[Collected data]
■ ■ ■ ■

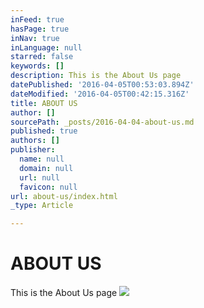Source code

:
 ```yaml
---
inFeed: true
hasPage: true
inNav: true
inLanguage: null
starred: false
keywords: []
description: This is the About Us page
datePublished: '2016-04-05T00:53:03.894Z'
dateModified: '2016-04-05T00:42:15.316Z'
title: ABOUT US
author: []
sourcePath: _posts/2016-04-04-about-us.md
published: true
authors: []
publisher:
  name: null
  domain: null
  url: null
  favicon: null
url: about-us/index.html
_type: Article

---
```

# ABOUT US

This is the About Us page
![](https://the-grid-user-content.s3-us-west-2.amazonaws.com/079e1a0c-5902-436e-88b8-55dbc2ad2e40.jpg)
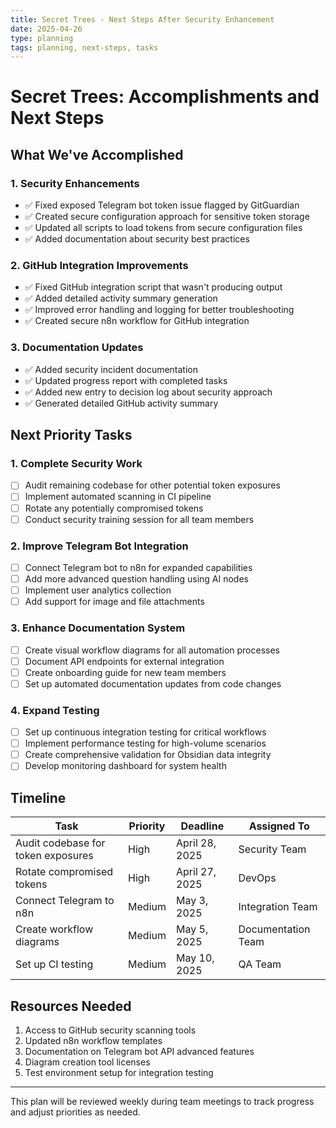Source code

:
 ```yaml
---
title: Secret Trees - Next Steps After Security Enhancement
date: 2025-04-26
type: planning
tags: planning, next-steps, tasks
---
```


# Secret Trees: Accomplishments and Next Steps

## What We've Accomplished

### 1. Security Enhancements
- ✅ Fixed exposed Telegram bot token issue flagged by GitGuardian
- ✅ Created secure configuration approach for sensitive token storage
- ✅ Updated all scripts to load tokens from secure configuration files
- ✅ Added documentation about security best practices

### 2. GitHub Integration Improvements
- ✅ Fixed GitHub integration script that wasn't producing output
- ✅ Added detailed activity summary generation
- ✅ Improved error handling and logging for better troubleshooting
- ✅ Created secure n8n workflow for GitHub integration

### 3. Documentation Updates
- ✅ Added security incident documentation
- ✅ Updated progress report with completed tasks
- ✅ Added new entry to decision log about security approach
- ✅ Generated detailed GitHub activity summary

## Next Priority Tasks

### 1. Complete Security Work
- [ ] Audit remaining codebase for other potential token exposures
- [ ] Implement automated scanning in CI pipeline
- [ ] Rotate any potentially compromised tokens
- [ ] Conduct security training session for all team members

### 2. Improve Telegram Bot Integration
- [ ] Connect Telegram bot to n8n for expanded capabilities
- [ ] Add more advanced question handling using AI nodes
- [ ] Implement user analytics collection
- [ ] Add support for image and file attachments

### 3. Enhance Documentation System
- [ ] Create visual workflow diagrams for all automation processes
- [ ] Document API endpoints for external integration
- [ ] Create onboarding guide for new team members
- [ ] Set up automated documentation updates from code changes

### 4. Expand Testing
- [ ] Set up continuous integration testing for critical workflows
- [ ] Implement performance testing for high-volume scenarios
- [ ] Create comprehensive validation for Obsidian data integrity
- [ ] Develop monitoring dashboard for system health

## Timeline

| Task | Priority | Deadline | Assigned To |
|------|----------|----------|-------------|
| Audit codebase for token exposures | High | April 28, 2025 | Security Team |
| Rotate compromised tokens | High | April 27, 2025 | DevOps |
| Connect Telegram to n8n | Medium | May 3, 2025 | Integration Team |
| Create workflow diagrams | Medium | May 5, 2025 | Documentation Team |
| Set up CI testing | Medium | May 10, 2025 | QA Team |

## Resources Needed

1. Access to GitHub security scanning tools
2. Updated n8n workflow templates
3. Documentation on Telegram bot API advanced features
4. Diagram creation tool licenses
5. Test environment setup for integration testing

---

This plan will be reviewed weekly during team meetings to track progress and adjust priorities as needed.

■ ■ ■ ■

*ABOUT THIS TASK*:
From the data above, show each line that contains "Fixed".

*OUTPUT OF THE EXERCISE*:
- ✅ Fixed exposed Telegram bot token issue flagged by GitGuardian
- ✅ Fixed GitHub integration script that wasn't producing output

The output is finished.